I want to be there for her because I still love her and she says that she still loves me but before I found out about this she had done something that really hurt me and I decided that I had to move on because she had not done anything to show me she wanted to change.

She had emailed me to tell me about this terrible news and that she didn't want me to think that she did not just care and that she still loved me. Now that this tragic event has occurred, I feel that I need to put our dilemma behind us and be there for her as a friend even thought I am still in love with her.. I am trying to be as selfless as possible but I also don't want to allow myself to get hurt as well as I am trying to move on. I have been talking to her by chat a few times about what is going on with her but she has not asked me to see her. I feel like I need to take the initiative to do more than because it is a terrible thing that she must be going through and I want to be there for her.. Any advice?

talaniman
Jan 4, 2010, 05:37 PM
What is it you think you can do?

arle
Jan 4, 2010, 06:00 PM
I don't know, it's really a tough question to answer. I just know that she told me for a reason and I want her to know that I am there for her if she needs me.. I am trying to put my personal needs aside for someone that I truly care for despite the fact that she hurt me.. I don't know what I would do if I lost my dad, but I would hope that the people that truly loved me would be there for me..

I would get back together with her if she proved to me that she wanted to make up for her mistakes but since she hasn't, I cannot settle for that and will not get back with her. I just don't want her to misinterpret that I am trying to help her out so that we can get back together. I am still trying to get over her and I have not moved on but should I try to see past our situation and offer to help her if she needs me?

talaniman
Jan 4, 2010, 06:30 PM
I think you wait, and see what happens since you have no strategy that will help.
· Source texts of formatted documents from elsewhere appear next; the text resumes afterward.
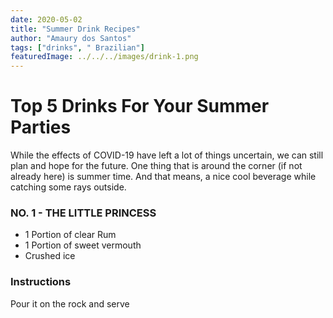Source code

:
 ```yaml
---
date: 2020-05-02
title: "Summer Drink Recipes"
author: "Amaury dos Santos"
tags: ["drinks", " Brazilian"]
featuredImage: ../../../images/drink-1.png
---
```


# Top 5 Drinks For Your Summer Parties

While the effects of COVID-19 have left a lot of things uncertain, we can still plan and hope for the future. One thing that is around the corner (if not already here) is summer time. And that means, a nice cool beverage while catching some rays outside.
<br/>

### NO. 1 - THE LITTLE PRINCESS

- 1 Portion of clear Rum
- 1 Portion of sweet vermouth
- Crushed ice

### Instructions

Pour it on the rock and serve
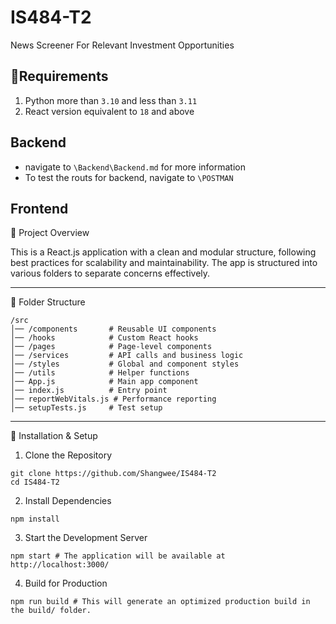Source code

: # IS484-T2
News Screener For Relevant Investment Opportunities

## 📝Requirements

1. Python more than `3.10` and less than `3.11`
2. React version equivalent to `18` and above

## Backend 
- navigate to `\Backend\Backend.md` for more information
- To test the routs for backend, navigate to `\POSTMAN`

## Frontend 

📌 Project Overview

This is a React.js application with a clean and modular structure, following best practices for scalability and maintainability. The app is structured into various folders to separate concerns effectively.

---

📂 Folder Structure

```
/src
│── /components       # Reusable UI components
│── /hooks            # Custom React hooks
│── /pages            # Page-level components
│── /services         # API calls and business logic
│── /styles           # Global and component styles
│── /utils            # Helper functions
│── App.js            # Main app component
│── index.js          # Entry point
│── reportWebVitals.js # Performance reporting
│── setupTests.js     # Test setup
```

---

🔧 Installation & Setup

1. Clone the Repository
```
git clone https://github.com/Shangwee/IS484-T2
cd IS484-T2
```

2. Install Dependencies
```
npm install
```

3. Start the Development Server
```
npm start # The application will be available at http://localhost:3000/
```

4. Build for Production
```
npm run build # This will generate an optimized production build in the build/ folder.
```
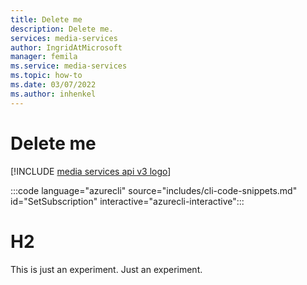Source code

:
 ```yaml
---
title: Delete me
description: Delete me.
services: media-services
author: IngridAtMicrosoft
manager: femila
ms.service: media-services
ms.topic: how-to
ms.date: 03/07/2022
ms.author: inhenkel
---
```


# Delete me

[!INCLUDE [media services api v3 logo](./includes/v3-hr.md)]

:::code language="azurecli" source="includes/cli-code-snippets.md" id="SetSubscription" interactive="azurecli-interactive":::

# H2
This is just an experiment. Just an experiment.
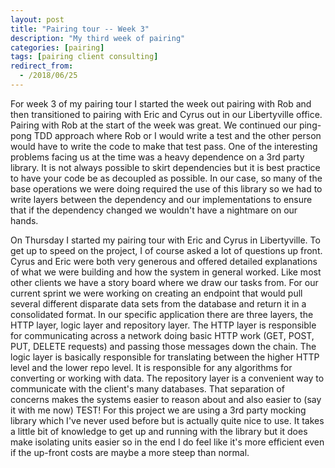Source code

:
 ```yaml
---
layout: post
title: "Pairing tour -- Week 3"
description: "My third week of pairing"
categories: [pairing]
tags: [pairing client consulting]
redirect_from:
  - /2018/06/25
---
```

For week 3 of my pairing tour I started the week out pairing with Rob and then transitioned to pairing with Eric and Cyrus out in our Libertyville office. Pairing with Rob at the start of the week was great. We continued our ping-pong TDD approach where Rob or I would write a test and the other person would have to write the code to make that test pass. One of the interesting problems facing us at the time was a heavy dependence on a 3rd party library. It is not always possible to skirt dependencies but it is best practice to have your code be as decoupled as possible. In our case, so many of the base operations we were doing required the use of this library so we had to write layers between the dependency and our implementations to ensure that if the dependency changed we wouldn't have a nightmare on our hands.

On Thursday I started my pairing tour with Eric and Cyrus in Libertyville. To get up to speed on the project, I of course asked a lot of questions up front. Cyrus and Eric were both very generous and offered detailed explanations of what we were building and how the system in general worked. Like most other clients we have a story board where we draw our tasks from. For our current sprint we were working on creating an endpoint that would pull several different disparate data sets from the database and return it in a consolidated format. In our specific application there are three layers, the HTTP layer, logic layer and repository layer. The HTTP layer is responsible for communicating across a network doing basic HTTP work (GET, POST, PUT, DELETE requests) and passing those messages down the chain. The logic layer is basically responsible for translating between the higher HTTP level and the lower repo level. It is responsible for any algorithms for converting or working with data. The repository layer is a convenient way to communicate with the client's many databases. That separation of concerns makes the systems easier to reason about and also easier to (say it with me now) TEST! For this project we are using a 3rd party mocking library which I've never used before but is actually quite nice to use. It takes a little bit of knowledge to get up and running with the library but it does make isolating units easier so in the end I do feel like it's more efficient even if the up-front costs are maybe a more steep than normal.
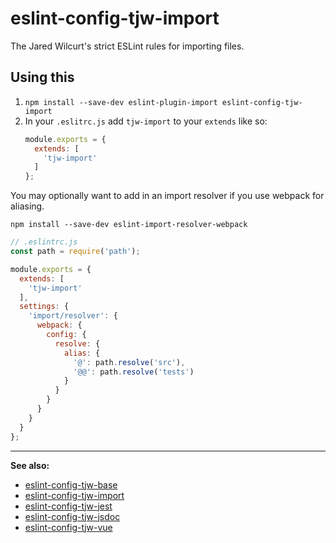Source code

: # eslint-config-tjw-import

The Jared Wilcurt's strict ESLint rules for importing files.


## Using this

1. `npm install --save-dev eslint-plugin-import eslint-config-tjw-import`
1. In your `.eslitrc.js` add `tjw-import` to your `extends` like so:
    ```js
    module.exports = {
      extends: [
        'tjw-import'
      ]
    };
    ```

You may optionally want to add in an import resolver if you use webpack for aliasing.

`npm install --save-dev eslint-import-resolver-webpack`

```js
// .eslintrc.js
const path = require('path');

module.exports = {
  extends: [
    'tjw-import'
  ],
  settings: {
    'import/resolver': {
      webpack: {
        config: {
          resolve: {
            alias: {
              '@': path.resolve('src'),
              '@@': path.resolve('tests')
            }
          }
        }
      }
    }
  }
};
```


* * *


**See also:**

* [eslint-config-tjw-base](https://github.com/tjw-lint/eslint-config-tjw-base)
* [eslint-config-tjw-import](https://github.com/tjw-lint/eslint-config-tjw-import)
* [eslint-config-tjw-jest](https://github.com/tjw-lint/eslint-config-tjw-jest)
* [eslint-config-tjw-jsdoc](https://github.com/tjw-lint/eslint-config-tjw-jsdoc)
* [eslint-config-tjw-vue](https://github.com/tjw-lint/eslint-config-tjw-vue)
You don't have enough FACTS to take any action now, sad as her situations is. Hope the best for her, and her family.

Gemini54
Jan 4, 2010, 06:52 PM
I don't think that you need to get back together with her, but you do need to let her know that you care about her as a friend, and that you are there to support her and provide her with sympathy when she needs it.

Treat her as you would wish to be treated yourself if this dreadful thing had happened to you. This isn't about your relationship, or about the hurt you are feeling, it is about the loss of her father.

Romefalls19
Jan 5, 2010, 06:20 AM
I'm not sure of what you could do personally, but just tell you are there for her as a friend and if she needs anything to let you know and leave it at that.